X = data.iloc[:,:-1] # Features - All columns but last
y = data.iloc[:,-1] # Target - Last Column
Splitting data into Training and Test splits.
from sklearn.model_selection import train_test_split
X_train, X_test, y_train, y_test = train_test_split(X, y, test_size=0.2, random_state=2)
Scaling
Standardizing the data i.e. to rescale the features to have a mean of zero and standard deviation of 1.
from sklearn.preprocessing import StandardScaler
sc = StandardScaler()
X_train = sc.fit_transform(X_train)
X_test = sc.transform(X_test)
The scaler is fit on the training data and not on testing data. Since, we are training our model on rescaled Training data and the model performs well when the testing data follows same distribution. And if the scaler is fit on testing data again, this would result in testing data having a different mean and standard deviation. Resulting in loss of performance.

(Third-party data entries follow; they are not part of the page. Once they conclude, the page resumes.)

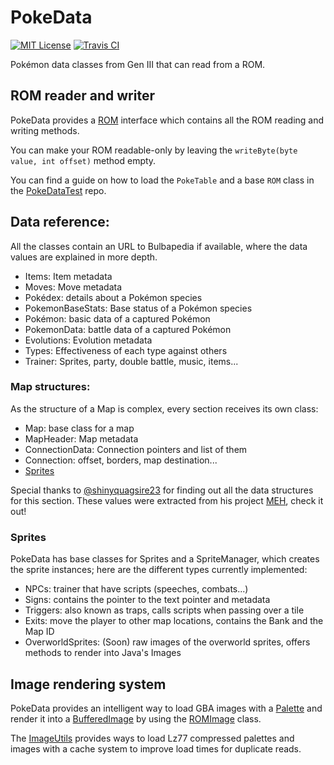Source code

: # PokeData
[![MIT License](https://img.shields.io/badge/license-MIT-blue.svg)](LICENSE) [![Travis CI](https://travis-ci.org/hugmanrique/PokeData.svg?branch=master)](https://travis-ci.org/hugmanrique/PokeData/)

Pokémon data classes from Gen III that can read from a ROM.

## ROM reader and writer
PokeData provides a [ROM](src/main/java/me/hugmanrique/pokedata/utils/ROM.java) interface which contains all the ROM reading and writing methods.

You can make your ROM readable-only by leaving the `writeByte(byte value, int offset)` method empty.

You can find a guide on how to load the `PokeTable` and a base `ROM` class in the [PokeDataTest](https://github.com/hugmanrique/PokeDataTest) repo.

## Data reference:
All the classes contain an URL to Bulbapedia if available, where the data values are explained in more depth.

- Items: Item metadata
- Moves: Move metadata
- Pokédex: details about a Pokémon species
- PokemonBaseStats: Base status of a Pokémon species
- Pokémon: basic data of a captured Pokémon
- PokemonData: battle data of a captured Pokémon
- Evolutions: Evolution metadata
- Types: Effectiveness of each type against others
- Trainer: Sprites, party, double battle, music, items...

### Map structures:
As the structure of a Map is complex, every section receives its own class:

- Map: base class for a map
- MapHeader: Map metadata
- ConnectionData: Connection pointers and list of them
- Connection: offset, borders, map destination...
- [Sprites](#sprites)

Special thanks to [@shinyquagsire23](https://github.com/shinyquagsire23/) for finding out all the data structures for this section.
These values were extracted from his project [MEH](https://github.com/shinyquagsire23/MEH), check it out!

### Sprites
PokeData has base classes for Sprites and a SpriteManager, which creates the sprite instances; here are the different types currently implemented:

- NPCs: trainer that have scripts (speeches, combats...)
- Signs: contains the pointer to the text pointer and metadata
- Triggers: also known as traps, calls scripts when passing over a tile
- Exits: move the player to other map locations, contains the Bank and the Map ID
- OverworldSprites: (Soon) raw images of the overworld sprites, offers methods to render into Java's Images

## Image rendering system
PokeData provides an intelligent way to load GBA images with a [Palette](src/main/java/me/hugmanrique/pokedata/graphics/Palette.java) and render it into a [BufferedImage](https://docs.oracle.com/javase/8/docs/api/java/awt/image/BufferedImage.html) by using the [ROMImage](src/main/java/me/hugmanrique/pokedata/graphics/ROMImage.java) class.

The [ImageUtils](src/main/java/me/hugmanrique/pokedata/utils/ImageUtils.java) provides ways to load Lz77 compressed palettes and images with a cache system to improve load times for duplicate reads.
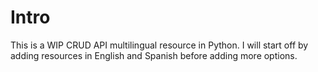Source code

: # Intro

This is a WIP CRUD API multilingual resource in Python. I will start off by adding resources in English and Spanish before adding more options.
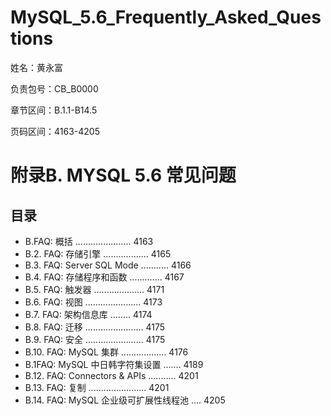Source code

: # MySQL_5.6_Frequently_Asked_Questions

 姓名：黄永富

负责包号：CB_B0000

章节区间：B.1.1-B14.5

页码区间：4163-4205



# 附录B. MYSQL 5.6 常见问题 #

## 目录 ##
- B.FAQ: 概括 ...................... 4163
- B.2. FAQ: 存储引擎 .................. 4165
- B.3.  FAQ: Server SQL Mode ........... 4166
- B.4.  FAQ: 存储程序和函数 ............. 4167
- B.5.  FAQ: 触发器 .................... 4171
- B.6.  FAQ: 视图 ...................... 4173
- B.7.  FAQ: 架构信息库 ........ 4174
- B.8.  FAQ: 迁移 ....................... 4175
- B.9.  FAQ: 安全 ....................... 4175
- B.10. FAQ: MySQL 集群 .................. 4176
- B.1FAQ: MySQL 中日韩字符集设置 ....... 4189
- B.12. FAQ: Connectors & APIs ........... 4201
- B.13. FAQ: 复制 ....................... 4201
- B.14. FAQ: MySQL 企业级可扩展性线程池 .... 4205


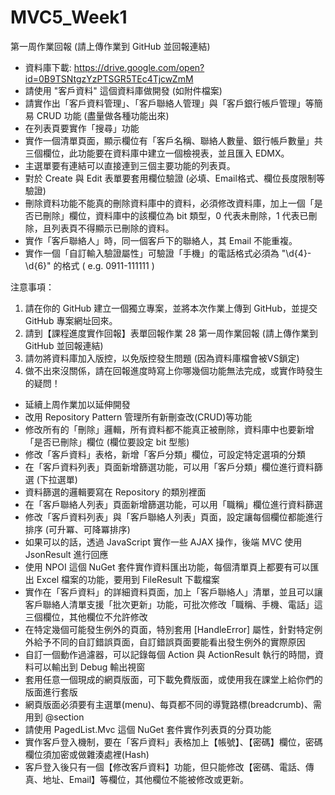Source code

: # MVC5_Week1

第一周作業回報 (請上傳作業到 GitHub 並回報連結)

* 資料庫下載: https://drive.google.com/open?id=0B9TSNtgzYzPTSGR5TEc4TjcwZmM
* 請使用 "客戶資料" 這個資料庫做開發 (如附件檔案)
* 請實作出「客戶資料管理」、「客戶聯絡人管理」與「客戶銀行帳戶管理」等簡易 CRUD 功能 (盡量做各種功能出來)
* 在列表頁要實作「搜尋」功能
* 實作一個清單頁面，顯示欄位有「客戶名稱、聯絡人數量、銀行帳戶數量」共三個欄位，此功能要在資料庫中建立一個檢視表，並且匯入 EDMX。
* 主選單要有連結可以直接連到三個主要功能的列表頁。
* 對於 Create 與 Edit 表單要套用欄位驗證 (必填、Email格式、欄位長度限制等驗證)
* 刪除資料功能不能真的刪除資料庫中的資料，必須修改資料庫，加上一個「是否已刪除」欄位，資料庫中的該欄位為 bit 類型，0 代表未刪除，1 代表已刪除，且列表頁不得顯示已刪除的資料。
* 實作「客戶聯絡人」時，同一個客戶下的聯絡人，其 Email 不能重複。
* 實作一個「自訂輸入驗證屬性」可驗證「手機」的電話格式必須為 "\d{4}-\d{6}" 的格式 ( e.g. 0911-111111 )

注意事項：

1. 請在你的 GitHub 建立一個獨立專案，並將本次作業上傳到 GitHub，並提交 GitHub 專案網址回來。
2. 請到【課程進度實作回報】表單回報作業
   28 第一周作業回報 (請上傳作業到 GitHub 並回報連結)
3. 請勿將資料庫加入版控，以免版控發生問題 (因為資料庫檔會被VS鎖定)
4. 做不出來沒關係，請在回報進度時寫上你哪幾個功能無法完成，或實作時發生的疑問！

* 延續上周作業加以延伸開發
* 改用 Repository Pattern 管理所有新刪查改(CRUD)等功能
* 修改所有的「刪除」邏輯，所有資料都不能真正被刪除，資料庫中也要新增「是否已刪除」欄位 (欄位要設定 bit 型態)
* 修改「客戶資料」表格，新增「客戶分類」欄位，可設定特定選項的分類
* 在「客戶資料列表」頁面新增篩選功能，可以用「客戶分類」欄位進行資料篩選 (下拉選單)
* 資料篩選的邏輯要寫在 Repository 的類別裡面
* 在「客戶聯絡人列表」頁面新增篩選功能，可以用「職稱」欄位進行資料篩選
* 修改「客戶資料列表」與「客戶聯絡人列表」頁面，設定讓每個欄位都能進行排序 (可升冪、可降冪排序)
* 如果可以的話，透過 JavaScript 實作一些 AJAX 操作，後端 MVC 使用 JsonResult 進行回應
* 使用 NPOI 這個 NuGet 套件實作資料匯出功能，每個清單頁上都要有可以匯出 Excel 檔案的功能，要用到 FileResult 下載檔案
* 實作在「客戶資料」的詳細資料頁面，加上「客戶聯絡人」清單，並且可以讓客戶聯絡人清單支援「批次更新」功能，可批次修改「職稱、手機、電話」這三個欄位，其他欄位不允許修改
* 在特定幾個可能發生例外的頁面，特別套用 [HandleError] 屬性，針對特定例外給予不同的自訂錯誤頁面，自訂錯誤頁面要能看出發生例外的實際原因
* 自訂一個動作過濾器，可以記錄每個 Action 與 ActionResult 執行的時間，資料可以輸出到 Debug 輸出視窗
* 套用任意一個現成的網頁版面，可下載免費版面，或使用我在課堂上給你們的版面進行套版
* 網頁版面必須要有主選單(menu)、每頁都不同的導覽路標(breadcrumb)、需用到 @section
* 請使用 PagedList.Mvc 這個 NuGet 套件實作列表頁的分頁功能
* 實作客戶登入機制，要在「客戶資料」表格加上【帳號】、【密碼】欄位，密碼欄位須加密或做雜湊處裡(Hash)
* 客戶登入後只有一個【修改客戶資料】功能，但只能修改【密碼、電話、傳真、地址、Email】等欄位，其他欄位不能被修改或更新。
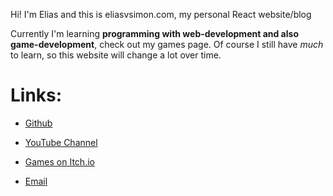 Hi! I'm Elias and this is eliasvsimon.com, my personal React website/blog

Currently I'm learning **programming with web-development and also game-development**, check out my games page.
Of course I still have *much* to learn, so this website will change a lot over time.

# Links:

* [Github](https://github.com/EliasVincent)

* [YouTube Channel](https://www.youtube.com/channel/UCqHdyJTEdBcqa2J4EvLi5gA)

* [Games on Itch.io](https://riesyeti.itch.io)

* [Email](mailto:riesyeti@outlook.de)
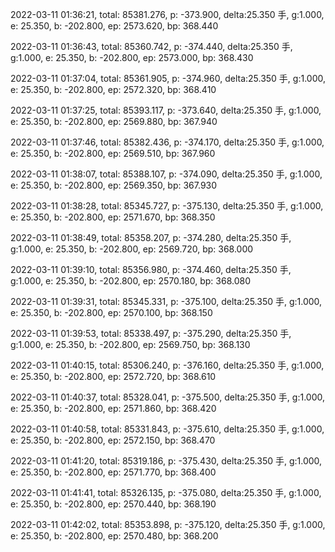 2022-03-11 01:36:21, total: 85381.276, p: -373.900, delta:25.350 手, g:1.000, e: 25.350, b: -202.800, ep: 2573.620, bp: 368.440

2022-03-11 01:36:43, total: 85360.742, p: -374.440, delta:25.350 手, g:1.000, e: 25.350, b: -202.800, ep: 2573.000, bp: 368.430

2022-03-11 01:37:04, total: 85361.905, p: -374.960, delta:25.350 手, g:1.000, e: 25.350, b: -202.800, ep: 2572.320, bp: 368.410

2022-03-11 01:37:25, total: 85393.117, p: -373.640, delta:25.350 手, g:1.000, e: 25.350, b: -202.800, ep: 2569.880, bp: 367.940

2022-03-11 01:37:46, total: 85382.436, p: -374.170, delta:25.350 手, g:1.000, e: 25.350, b: -202.800, ep: 2569.510, bp: 367.960

2022-03-11 01:38:07, total: 85388.107, p: -374.090, delta:25.350 手, g:1.000, e: 25.350, b: -202.800, ep: 2569.350, bp: 367.930

2022-03-11 01:38:28, total: 85345.727, p: -375.130, delta:25.350 手, g:1.000, e: 25.350, b: -202.800, ep: 2571.670, bp: 368.350

2022-03-11 01:38:49, total: 85358.207, p: -374.280, delta:25.350 手, g:1.000, e: 25.350, b: -202.800, ep: 2569.720, bp: 368.000

2022-03-11 01:39:10, total: 85356.980, p: -374.460, delta:25.350 手, g:1.000, e: 25.350, b: -202.800, ep: 2570.180, bp: 368.080

2022-03-11 01:39:31, total: 85345.331, p: -375.100, delta:25.350 手, g:1.000, e: 25.350, b: -202.800, ep: 2570.100, bp: 368.150

2022-03-11 01:39:53, total: 85338.497, p: -375.290, delta:25.350 手, g:1.000, e: 25.350, b: -202.800, ep: 2569.750, bp: 368.130

2022-03-11 01:40:15, total: 85306.240, p: -376.160, delta:25.350 手, g:1.000, e: 25.350, b: -202.800, ep: 2572.720, bp: 368.610

2022-03-11 01:40:37, total: 85328.041, p: -375.500, delta:25.350 手, g:1.000, e: 25.350, b: -202.800, ep: 2571.860, bp: 368.420

2022-03-11 01:40:58, total: 85331.843, p: -375.610, delta:25.350 手, g:1.000, e: 25.350, b: -202.800, ep: 2572.150, bp: 368.470

2022-03-11 01:41:20, total: 85319.186, p: -375.430, delta:25.350 手, g:1.000, e: 25.350, b: -202.800, ep: 2571.770, bp: 368.400

2022-03-11 01:41:41, total: 85326.135, p: -375.080, delta:25.350 手, g:1.000, e: 25.350, b: -202.800, ep: 2570.440, bp: 368.190

2022-03-11 01:42:02, total: 85353.898, p: -375.120, delta:25.350 手, g:1.000, e: 25.350, b: -202.800, ep: 2570.480, bp: 368.200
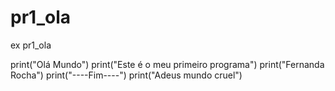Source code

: # pr1_ola
ex pr1_ola

print("Olá Mundo")
print("Este é o meu primeiro programa")
print("Fernanda Rocha")
print("----Fim----")
print("Adeus mundo cruel")
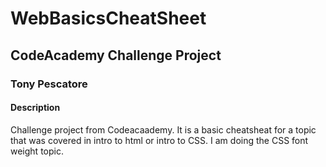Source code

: # WebBasicsCheatSheet
## CodeAcademy Challenge Project
### Tony Pescatore
#### Description
Challenge project from Codeacaademy.  It is a basic cheatsheat for a topic that was covered in intro to html or intro to CSS.  I am doing the CSS font weight topic.
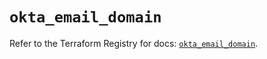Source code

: # `okta_email_domain`

Refer to the Terraform Registry for docs: [`okta_email_domain`](https://registry.terraform.io/providers/okta/okta/4.20.0/docs/resources/email_domain).
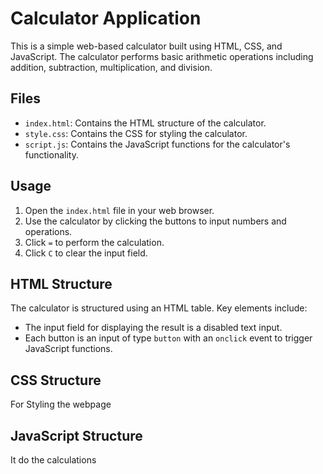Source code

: # Calculator Application

This is a simple web-based calculator built using HTML, CSS, and JavaScript. The calculator performs basic arithmetic operations including addition, subtraction, multiplication, and division.

## Files

- `index.html`: Contains the HTML structure of the calculator.
- `style.css`: Contains the CSS for styling the calculator.
- `script.js`: Contains the JavaScript functions for the calculator's functionality.

## Usage

1. Open the `index.html` file in your web browser.
2. Use the calculator by clicking the buttons to input numbers and operations.
3. Click `=` to perform the calculation.
4. Click `C` to clear the input field.

## HTML Structure

The calculator is structured using an HTML table. Key elements include:
- The input field for displaying the result is a disabled text input.
- Each button is an input of type `button` with an `onclick` event to trigger JavaScript functions.
## CSS Structure 

For Styling the webpage

## JavaScript Structure
It do the calculations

Training Machine Learning Algorithms on the training data and making predictions on Test data.
We will start with Linear Regression because this is a starting algorithm for any regression problem.
The algorithm tries to form a linear relationship between the input features and the target variable i.e. it fits a straight line given by,
\begin{equation} y = W \cdot X + b = \sum_{i=1}^n w_i * x_i + b \end{equation}Where $w_i$ corresponds to the coefficient of feature $x_i$.
The magnitude of these coefficients can be further controlled by using regularization terms to the cost functions. Adding the sum of the magnitudes of the coefficients will result in the coefficients being close to zero, this variation of linear regression is called Lasso Regression. Adding the sum of squares of the coefficients to the cost function will make the coefficients be in the same range and this variation is called Ridge Regression.
Both these variations help in reducing the model complexity and therefore reducing the chances of overfitting on the data.
The $x_i$ values can also be functions, so a power-law model can be linearized by taking its logarithms, regress on the logs, then inverse transform back to the original structure.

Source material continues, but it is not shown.